_Work instructions_
Go through the lines below and repeat each one exactly, skipping pictures.

_Records provided_

○ ○ ○ ○ ○

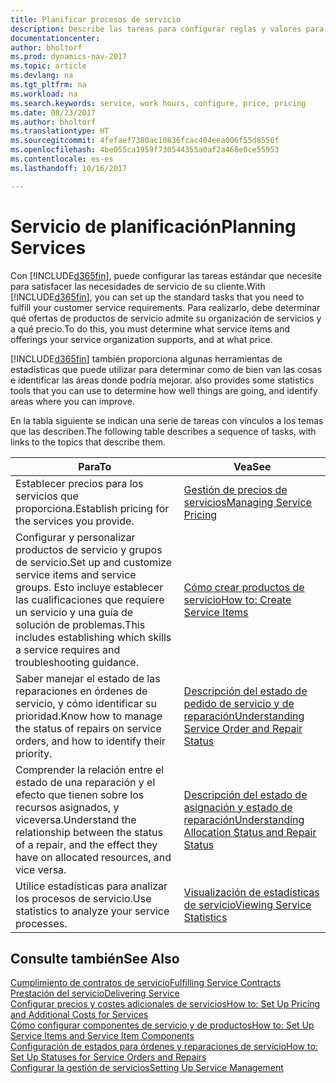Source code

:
 ```yaml
---
title: Planificar procesos de servicio
description: Describe las tareas para configurar reglas y valores para definir las directivas y los procesos de servicios.
documentationcenter: 
author: bholtorf
ms.prod: dynamics-nav-2017
ms.topic: article
ms.devlang: na
ms.tgt_pltfrm: na
ms.workload: na
ms.search.keywords: service, work hours, configure, price, pricing
ms.date: 08/23/2017
ms.author: bholtorf
ms.translationtype: HT
ms.sourcegitcommit: 4fefaef7380ac10836fcac404eea006f55d8556f
ms.openlocfilehash: 4be055ca1959f730544355a0af2a468e0ce55953
ms.contentlocale: es-es
ms.lasthandoff: 10/16/2017

---
```

# <a name="planning-services"></a><span data-ttu-id="f43dd-103">Servicio de planificación</span><span class="sxs-lookup"><span data-stu-id="f43dd-103">Planning Services</span></span>
<span data-ttu-id="f43dd-104">Con [!INCLUDE[d365fin](includes/d365fin_md.md)], puede configurar las tareas estándar que necesite para satisfacer las necesidades de servicio de su cliente.</span><span class="sxs-lookup"><span data-stu-id="f43dd-104">With [!INCLUDE[d365fin](includes/d365fin_md.md)], you can set up the standard tasks that you need to fulfill your customer service requirements.</span></span> <span data-ttu-id="f43dd-105">Para realizarlo, debe determinar qué ofertas de productos de servicio admite su organización de servicios y a qué precio.</span><span class="sxs-lookup"><span data-stu-id="f43dd-105">To do this, you must determine what service items and offerings your service organization supports, and at what price.</span></span>   

[!INCLUDE[d365fin](includes/d365fin_md.md)]<span data-ttu-id="f43dd-106"> también proporciona algunas herramientas de estadísticas que puede utilizar para determinar como de bien van las cosas e identificar las áreas donde podría mejorar.</span><span class="sxs-lookup"><span data-stu-id="f43dd-106"> also provides some statistics tools that you can use to determine how well things are going, and identify areas where you can improve.</span></span>
  
<span data-ttu-id="f43dd-107">En la tabla siguiente se indican una serie de tareas con vínculos a los temas que las describen.</span><span class="sxs-lookup"><span data-stu-id="f43dd-107">The following table describes a sequence of tasks, with links to the topics that describe them.</span></span>   
  
|<span data-ttu-id="f43dd-108">**Para**</span><span class="sxs-lookup"><span data-stu-id="f43dd-108">**To**</span></span>|<span data-ttu-id="f43dd-109">**Vea**</span><span class="sxs-lookup"><span data-stu-id="f43dd-109">**See**</span></span>|  
|------------|-------------|  
|<span data-ttu-id="f43dd-110">Establecer precios para los servicios que proporciona.</span><span class="sxs-lookup"><span data-stu-id="f43dd-110">Establish pricing for the services you provide.</span></span>|[<span data-ttu-id="f43dd-111">Gestión de precios de servicios</span><span class="sxs-lookup"><span data-stu-id="f43dd-111">Managing Service Pricing</span></span>](service-service-price-management.md)|
|<span data-ttu-id="f43dd-112">Configurar y personalizar productos de servicio y grupos de servicio.</span><span class="sxs-lookup"><span data-stu-id="f43dd-112">Set up and customize service items and service groups.</span></span> <span data-ttu-id="f43dd-113">Esto incluye establecer las cualificaciones que requiere un servicio y una guía de solución de problemas.</span><span class="sxs-lookup"><span data-stu-id="f43dd-113">This includes establishing which skills a service requires and troubleshooting guidance.</span></span>| [<span data-ttu-id="f43dd-114">Cómo crear productos de servicio</span><span class="sxs-lookup"><span data-stu-id="f43dd-114">How to: Create Service Items</span></span>](service-how-to-create-service-items.md)|  
|<span data-ttu-id="f43dd-115">Saber manejar el estado de las reparaciones en órdenes de servicio, y cómo identificar su prioridad.</span><span class="sxs-lookup"><span data-stu-id="f43dd-115">Know how to manage the status of repairs on service orders, and how to identify their priority.</span></span>|[<span data-ttu-id="f43dd-116">Descripción del estado de pedido de servicio y de reparación</span><span class="sxs-lookup"><span data-stu-id="f43dd-116">Understanding Service Order and Repair Status</span></span>](service-service-order-status-and-repair-status.md)|  
|<span data-ttu-id="f43dd-117">Comprender la relación entre el estado de una reparación y el efecto que tienen sobre los recursos asignados, y viceversa.</span><span class="sxs-lookup"><span data-stu-id="f43dd-117">Understand the relationship between the status of a repair, and the effect they have on allocated resources, and vice versa.</span></span>|[<span data-ttu-id="f43dd-118">Descripción del estado de asignación y estado de reparación</span><span class="sxs-lookup"><span data-stu-id="f43dd-118">Understanding Allocation Status and Repair Status</span></span>](service-allocation-status-and-repair-status.md)|  
|<span data-ttu-id="f43dd-119">Utilice estadísticas para analizar los procesos de servicio.</span><span class="sxs-lookup"><span data-stu-id="f43dd-119">Use statistics to analyze your service processes.</span></span> | [<span data-ttu-id="f43dd-120">Visualización de estadísticas de servicio</span><span class="sxs-lookup"><span data-stu-id="f43dd-120">Viewing Service Statistics</span></span>](service-service-statistics.md) |

## <a name="see-also"></a><span data-ttu-id="f43dd-121">Consulte también</span><span class="sxs-lookup"><span data-stu-id="f43dd-121">See Also</span></span>
[<span data-ttu-id="f43dd-122">Cumplimiento de contratos de servicio</span><span class="sxs-lookup"><span data-stu-id="f43dd-122">Fulfilling Service Contracts</span></span>](service-fulfill-service-contracts.md)  
[<span data-ttu-id="f43dd-123">Prestación del servicio</span><span class="sxs-lookup"><span data-stu-id="f43dd-123">Delivering Service</span></span>](service-deliver-service.md)  
[<span data-ttu-id="f43dd-124">Configurar precios y costes adicionales de servicios</span><span class="sxs-lookup"><span data-stu-id="f43dd-124">How to: Set Up Pricing and Additional Costs for Services</span></span>](service-how-setup-service-costs-pricing.md)  
[<span data-ttu-id="f43dd-125">Cómo configurar componentes de servicio y de productos</span><span class="sxs-lookup"><span data-stu-id="f43dd-125">How to: Set Up Service Items and Service Item Components</span></span>](service-how-setup-service-items.md)  
[<span data-ttu-id="f43dd-126">Configuración de estados para órdenes y reparaciones de servicio</span><span class="sxs-lookup"><span data-stu-id="f43dd-126">How to: Set Up Statuses for Service Orders and Repairs</span></span>](service-order-repair-status.md)  
[<span data-ttu-id="f43dd-127">Configurar la gestión de servicios</span><span class="sxs-lookup"><span data-stu-id="f43dd-127">Setting Up Service Management</span></span>](service-setup-service.md)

○ ○ ○ ○ ○

_Result_
Source code

:
 ```yaml
---
title: Planificar procesos de servicio
description: Describe las tareas para configurar reglas y valores para definir las directivas y los procesos de servicios.
documentationcenter: 
author: bholtorf
ms.prod: dynamics-nav-2017
ms.topic: article
ms.devlang: na
ms.tgt_pltfrm: na
ms.workload: na
ms.search.keywords: service, work hours, configure, price, pricing
ms.date: 08/23/2017
ms.author: bholtorf
ms.translationtype: HT
ms.sourcegitcommit: 4fefaef7380ac10836fcac404eea006f55d8556f
ms.openlocfilehash: 4be055ca1959f730544355a0af2a468e0ce55953
ms.contentlocale: es-es
ms.lasthandoff: 10/16/2017

---
```

# <a name="planning-services"></a><span data-ttu-id="f43dd-103">Servicio de planificación</span><span class="sxs-lookup"><span data-stu-id="f43dd-103">Planning Services</span></span>
<span data-ttu-id="f43dd-104">Con [!INCLUDE[d365fin](includes/d365fin_md.md)], puede configurar las tareas estándar que necesite para satisfacer las necesidades de servicio de su cliente.</span><span class="sxs-lookup"><span data-stu-id="f43dd-104">With [!INCLUDE[d365fin](includes/d365fin_md.md)], you can set up the standard tasks that you need to fulfill your customer service requirements.</span></span> <span data-ttu-id="f43dd-105">Para realizarlo, debe determinar qué ofertas de productos de servicio admite su organización de servicios y a qué precio.</span><span class="sxs-lookup"><span data-stu-id="f43dd-105">To do this, you must determine what service items and offerings your service organization supports, and at what price.</span></span>   

[!INCLUDE[d365fin](includes/d365fin_md.md)]<span data-ttu-id="f43dd-106"> también proporciona algunas herramientas de estadísticas que puede utilizar para determinar como de bien van las cosas e identificar las áreas donde podría mejorar.</span><span class="sxs-lookup"><span data-stu-id="f43dd-106"> also provides some statistics tools that you can use to determine how well things are going, and identify areas where you can improve.</span></span>
  
<span data-ttu-id="f43dd-107">En la tabla siguiente se indican una serie de tareas con vínculos a los temas que las describen.</span><span class="sxs-lookup"><span data-stu-id="f43dd-107">The following table describes a sequence of tasks, with links to the topics that describe them.</span></span>   
  
|<span data-ttu-id="f43dd-108">**Para**</span><span class="sxs-lookup"><span data-stu-id="f43dd-108">**To**</span></span>|<span data-ttu-id="f43dd-109">**Vea**</span><span class="sxs-lookup"><span data-stu-id="f43dd-109">**See**</span></span>|  
|------------|-------------|  
|<span data-ttu-id="f43dd-110">Establecer precios para los servicios que proporciona.</span><span class="sxs-lookup"><span data-stu-id="f43dd-110">Establish pricing for the services you provide.</span></span>|[<span data-ttu-id="f43dd-111">Gestión de precios de servicios</span><span class="sxs-lookup"><span data-stu-id="f43dd-111">Managing Service Pricing</span></span>](service-service-price-management.md)|
|<span data-ttu-id="f43dd-112">Configurar y personalizar productos de servicio y grupos de servicio.</span><span class="sxs-lookup"><span data-stu-id="f43dd-112">Set up and customize service items and service groups.</span></span> <span data-ttu-id="f43dd-113">Esto incluye establecer las cualificaciones que requiere un servicio y una guía de solución de problemas.</span><span class="sxs-lookup"><span data-stu-id="f43dd-113">This includes establishing which skills a service requires and troubleshooting guidance.</span></span>| [<span data-ttu-id="f43dd-114">Cómo crear productos de servicio</span><span class="sxs-lookup"><span data-stu-id="f43dd-114">How to: Create Service Items</span></span>](service-how-to-create-service-items.md)|  
|<span data-ttu-id="f43dd-115">Saber manejar el estado de las reparaciones en órdenes de servicio, y cómo identificar su prioridad.</span><span class="sxs-lookup"><span data-stu-id="f43dd-115">Know how to manage the status of repairs on service orders, and how to identify their priority.</span></span>|[<span data-ttu-id="f43dd-116">Descripción del estado de pedido de servicio y de reparación</span><span class="sxs-lookup"><span data-stu-id="f43dd-116">Understanding Service Order and Repair Status</span></span>](service-service-order-status-and-repair-status.md)|  
|<span data-ttu-id="f43dd-117">Comprender la relación entre el estado de una reparación y el efecto que tienen sobre los recursos asignados, y viceversa.</span><span class="sxs-lookup"><span data-stu-id="f43dd-117">Understand the relationship between the status of a repair, and the effect they have on allocated resources, and vice versa.</span></span>|[<span data-ttu-id="f43dd-118">Descripción del estado de asignación y estado de reparación</span><span class="sxs-lookup"><span data-stu-id="f43dd-118">Understanding Allocation Status and Repair Status</span></span>](service-allocation-status-and-repair-status.md)|  
|<span data-ttu-id="f43dd-119">Utilice estadísticas para analizar los procesos de servicio.</span><span class="sxs-lookup"><span data-stu-id="f43dd-119">Use statistics to analyze your service processes.</span></span> | [<span data-ttu-id="f43dd-120">Visualización de estadísticas de servicio</span><span class="sxs-lookup"><span data-stu-id="f43dd-120">Viewing Service Statistics</span></span>](service-service-statistics.md) |

## <a name="see-also"></a><span data-ttu-id="f43dd-121">Consulte también</span><span class="sxs-lookup"><span data-stu-id="f43dd-121">See Also</span></span>
[<span data-ttu-id="f43dd-122">Cumplimiento de contratos de servicio</span><span class="sxs-lookup"><span data-stu-id="f43dd-122">Fulfilling Service Contracts</span></span>](service-fulfill-service-contracts.md)  
[<span data-ttu-id="f43dd-123">Prestación del servicio</span><span class="sxs-lookup"><span data-stu-id="f43dd-123">Delivering Service</span></span>](service-deliver-service.md)  
[<span data-ttu-id="f43dd-124">Configurar precios y costes adicionales de servicios</span><span class="sxs-lookup"><span data-stu-id="f43dd-124">How to: Set Up Pricing and Additional Costs for Services</span></span>](service-how-setup-service-costs-pricing.md)  
[<span data-ttu-id="f43dd-125">Cómo configurar componentes de servicio y de productos</span><span class="sxs-lookup"><span data-stu-id="f43dd-125">How to: Set Up Service Items and Service Item Components</span></span>](service-how-setup-service-items.md)  
[<span data-ttu-id="f43dd-126">Configuración de estados para órdenes y reparaciones de servicio</span><span class="sxs-lookup"><span data-stu-id="f43dd-126">How to: Set Up Statuses for Service Orders and Repairs</span></span>](service-order-repair-status.md)  
[<span data-ttu-id="f43dd-127">Configurar la gestión de servicios</span><span class="sxs-lookup"><span data-stu-id="f43dd-127">Setting Up Service Management</span></span>](service-setup-service.md)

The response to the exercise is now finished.